The Cincinnati Playhouse this week announced the 2007 ALTERACTIVE series, its seventh year of performance artists and other fringe-styled acts. (See story on page 31.) Those performances are one-night stands, but the Playhouse has also picked two critically acclaimed pieces with fringe-ish roots for weeklong runs this month. These will come and go quickly, so you should order tickets now for LOW by Rha Goddess and THE CATHOLIC GIRL'S GUIDE TO LOSING YOUR VIRGINITY by Annie Hendy. I saw Goddess's one-woman show (Jan. 10-14) at the 2006 Humana Festival of New American Plays at Actors Theatre of Louisville and was impressed. In my online commentary I described Low as "a painful story of personal disintegration, ultimately leading to homelessness and institutionalization." It's about a young woman named Lowquesha; her nickname is Low, but that's also a reference to her affliction, depression.
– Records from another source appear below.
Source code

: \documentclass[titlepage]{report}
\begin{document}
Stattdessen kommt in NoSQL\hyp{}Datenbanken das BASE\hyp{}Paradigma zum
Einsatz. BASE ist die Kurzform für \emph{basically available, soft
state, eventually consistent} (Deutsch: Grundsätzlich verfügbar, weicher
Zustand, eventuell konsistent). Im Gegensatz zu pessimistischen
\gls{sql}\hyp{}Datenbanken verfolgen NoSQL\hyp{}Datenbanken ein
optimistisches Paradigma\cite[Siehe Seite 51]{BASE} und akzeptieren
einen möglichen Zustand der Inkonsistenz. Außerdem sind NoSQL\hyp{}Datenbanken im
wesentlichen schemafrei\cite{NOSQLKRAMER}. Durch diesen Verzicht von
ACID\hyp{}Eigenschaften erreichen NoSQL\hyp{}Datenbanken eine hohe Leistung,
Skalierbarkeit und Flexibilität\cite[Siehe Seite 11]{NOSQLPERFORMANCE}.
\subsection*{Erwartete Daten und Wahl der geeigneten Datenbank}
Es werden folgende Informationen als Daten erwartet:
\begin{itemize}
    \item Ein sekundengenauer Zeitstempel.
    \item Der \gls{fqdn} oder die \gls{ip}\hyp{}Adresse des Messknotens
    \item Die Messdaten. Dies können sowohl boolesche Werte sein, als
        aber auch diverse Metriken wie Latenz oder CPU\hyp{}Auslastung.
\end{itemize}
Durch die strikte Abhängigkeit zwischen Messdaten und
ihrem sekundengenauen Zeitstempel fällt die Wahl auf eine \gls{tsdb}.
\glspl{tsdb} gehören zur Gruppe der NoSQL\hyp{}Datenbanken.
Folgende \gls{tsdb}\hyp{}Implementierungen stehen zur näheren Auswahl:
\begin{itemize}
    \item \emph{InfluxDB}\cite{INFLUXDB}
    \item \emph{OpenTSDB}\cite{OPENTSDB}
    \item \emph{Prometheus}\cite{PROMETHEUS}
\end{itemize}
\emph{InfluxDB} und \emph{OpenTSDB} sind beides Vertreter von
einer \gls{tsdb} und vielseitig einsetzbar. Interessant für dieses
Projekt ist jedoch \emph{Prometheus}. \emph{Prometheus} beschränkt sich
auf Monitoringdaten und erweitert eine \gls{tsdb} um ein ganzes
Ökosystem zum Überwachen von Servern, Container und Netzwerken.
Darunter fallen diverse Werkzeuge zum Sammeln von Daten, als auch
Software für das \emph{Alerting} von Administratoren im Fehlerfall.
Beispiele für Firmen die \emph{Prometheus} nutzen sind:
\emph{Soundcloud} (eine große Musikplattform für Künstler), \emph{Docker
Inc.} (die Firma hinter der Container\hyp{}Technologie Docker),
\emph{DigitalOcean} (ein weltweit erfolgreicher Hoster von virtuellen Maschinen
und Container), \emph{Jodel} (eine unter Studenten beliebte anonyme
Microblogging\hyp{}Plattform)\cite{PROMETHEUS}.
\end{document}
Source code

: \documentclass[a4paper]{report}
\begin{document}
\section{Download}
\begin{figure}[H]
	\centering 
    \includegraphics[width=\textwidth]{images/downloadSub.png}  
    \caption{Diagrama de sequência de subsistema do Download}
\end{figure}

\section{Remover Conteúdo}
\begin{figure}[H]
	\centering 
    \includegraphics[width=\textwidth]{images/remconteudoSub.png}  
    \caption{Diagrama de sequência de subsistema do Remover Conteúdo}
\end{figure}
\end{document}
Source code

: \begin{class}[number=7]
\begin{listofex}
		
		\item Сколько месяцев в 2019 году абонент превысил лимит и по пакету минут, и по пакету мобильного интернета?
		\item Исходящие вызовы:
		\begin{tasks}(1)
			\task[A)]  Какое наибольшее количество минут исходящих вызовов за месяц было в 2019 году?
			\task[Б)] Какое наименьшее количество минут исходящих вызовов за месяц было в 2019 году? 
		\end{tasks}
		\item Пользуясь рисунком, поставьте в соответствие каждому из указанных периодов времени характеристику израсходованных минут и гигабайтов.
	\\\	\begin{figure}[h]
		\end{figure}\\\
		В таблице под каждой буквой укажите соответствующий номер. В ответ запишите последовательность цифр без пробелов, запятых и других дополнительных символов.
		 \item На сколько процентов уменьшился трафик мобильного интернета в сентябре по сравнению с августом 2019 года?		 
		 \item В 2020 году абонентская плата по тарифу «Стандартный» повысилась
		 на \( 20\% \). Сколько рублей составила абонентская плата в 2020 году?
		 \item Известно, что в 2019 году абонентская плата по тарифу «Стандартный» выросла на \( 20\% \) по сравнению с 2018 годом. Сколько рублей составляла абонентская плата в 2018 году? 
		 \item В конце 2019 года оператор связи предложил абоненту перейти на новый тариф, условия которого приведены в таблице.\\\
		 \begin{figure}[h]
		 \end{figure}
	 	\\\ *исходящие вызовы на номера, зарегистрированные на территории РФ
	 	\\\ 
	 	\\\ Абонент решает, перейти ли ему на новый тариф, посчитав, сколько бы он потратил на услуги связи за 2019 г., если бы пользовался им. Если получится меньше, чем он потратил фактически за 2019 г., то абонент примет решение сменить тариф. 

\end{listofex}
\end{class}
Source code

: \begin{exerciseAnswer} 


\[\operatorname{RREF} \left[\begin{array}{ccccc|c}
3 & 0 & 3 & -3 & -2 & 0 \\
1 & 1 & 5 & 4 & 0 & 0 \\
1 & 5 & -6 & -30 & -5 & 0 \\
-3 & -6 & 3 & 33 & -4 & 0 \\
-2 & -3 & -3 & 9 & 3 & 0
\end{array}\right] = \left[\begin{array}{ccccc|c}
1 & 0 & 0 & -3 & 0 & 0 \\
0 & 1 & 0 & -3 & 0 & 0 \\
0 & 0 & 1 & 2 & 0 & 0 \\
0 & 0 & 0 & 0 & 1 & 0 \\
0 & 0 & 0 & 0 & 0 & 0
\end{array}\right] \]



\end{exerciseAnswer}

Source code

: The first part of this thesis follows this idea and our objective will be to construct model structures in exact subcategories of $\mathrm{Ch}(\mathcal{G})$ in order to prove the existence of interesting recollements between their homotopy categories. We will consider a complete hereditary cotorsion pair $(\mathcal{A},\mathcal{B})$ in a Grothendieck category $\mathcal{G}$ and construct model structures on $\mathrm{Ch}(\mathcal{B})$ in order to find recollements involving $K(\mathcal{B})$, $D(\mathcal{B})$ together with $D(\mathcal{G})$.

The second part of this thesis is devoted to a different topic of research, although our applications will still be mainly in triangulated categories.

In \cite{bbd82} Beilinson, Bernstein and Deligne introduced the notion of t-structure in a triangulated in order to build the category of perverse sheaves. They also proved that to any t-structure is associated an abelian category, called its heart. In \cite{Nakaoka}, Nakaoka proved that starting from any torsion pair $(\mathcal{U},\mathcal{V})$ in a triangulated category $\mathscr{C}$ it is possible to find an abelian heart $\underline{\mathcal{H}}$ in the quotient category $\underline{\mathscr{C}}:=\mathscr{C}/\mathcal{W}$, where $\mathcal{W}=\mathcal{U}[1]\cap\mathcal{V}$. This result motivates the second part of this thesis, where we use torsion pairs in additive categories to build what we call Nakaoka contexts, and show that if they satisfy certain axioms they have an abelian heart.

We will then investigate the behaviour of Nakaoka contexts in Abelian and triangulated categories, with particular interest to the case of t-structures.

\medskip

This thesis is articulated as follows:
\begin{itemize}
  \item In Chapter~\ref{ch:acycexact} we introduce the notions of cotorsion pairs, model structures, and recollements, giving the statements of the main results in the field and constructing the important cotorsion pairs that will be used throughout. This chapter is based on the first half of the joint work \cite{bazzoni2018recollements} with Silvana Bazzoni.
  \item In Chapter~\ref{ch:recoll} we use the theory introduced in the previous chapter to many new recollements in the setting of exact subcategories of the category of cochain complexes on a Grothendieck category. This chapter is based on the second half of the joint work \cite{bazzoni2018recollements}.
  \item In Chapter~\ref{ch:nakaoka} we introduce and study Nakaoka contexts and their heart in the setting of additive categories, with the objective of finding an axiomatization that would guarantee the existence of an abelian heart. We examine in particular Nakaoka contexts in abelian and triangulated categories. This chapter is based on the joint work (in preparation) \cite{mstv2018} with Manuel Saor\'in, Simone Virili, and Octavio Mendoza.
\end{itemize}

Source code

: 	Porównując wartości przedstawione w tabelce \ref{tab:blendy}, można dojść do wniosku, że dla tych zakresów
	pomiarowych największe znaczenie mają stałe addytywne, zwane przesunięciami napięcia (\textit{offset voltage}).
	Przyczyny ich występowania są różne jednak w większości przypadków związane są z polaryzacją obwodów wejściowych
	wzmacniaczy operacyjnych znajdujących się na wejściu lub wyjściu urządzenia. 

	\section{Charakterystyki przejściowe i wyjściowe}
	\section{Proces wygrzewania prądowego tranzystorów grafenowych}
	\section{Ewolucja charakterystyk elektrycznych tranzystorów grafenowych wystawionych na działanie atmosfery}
Goddess believes "mental illness is the HIV of the new millennium"; I called her one-woman show "a gripping 75 minutes of frenetic activity ... impressive and memorable." Hendy's hilarious piece (Jan. 17-20) was an audience and critical favorite at the June 2006 Cincinnati Fringe Festival. (I rated it an "A," and the show was a 2006 CEA nominee.) It's about a young woman dismayed that her priest has a better sex life than she does. Hendy, a 2002 drama grad from UC's College-Conservatory of Music (CCM), is a native Cincinnatian; she has a local following, and this show really resonates with Cincinnati audiences. Her performances last June mostly sold out -- that's sure to happen again, so order your tickets now. Info: 513-421-3888. ...
When I was in New York City in late November for the Broadway opening of the Playhouse's production of Company, I ran into LESLIE KRITZER at the cast party at the Copacabana. The 1999 CCM grad in musical theater was preparing for some fun at Joe's Pub, where she would pay homage to none other than Broadway legend Patti LuPone, a multiple Tony winner. LuPone has a uniquely personal style, and Kritzer apparently has a knack for impersonating her. In fact, Kritzer re-created LuPone's legendary cabaret act from more than two decades ago, song for song, working with pianist David Lewis, LuPone's musical director back in the day. Kritzer's performance drew the attention of composer-lyricist Stephen Sondheim, who caught one of her shows in mid-December, and it got her a notice and a photo in The New York Times. ...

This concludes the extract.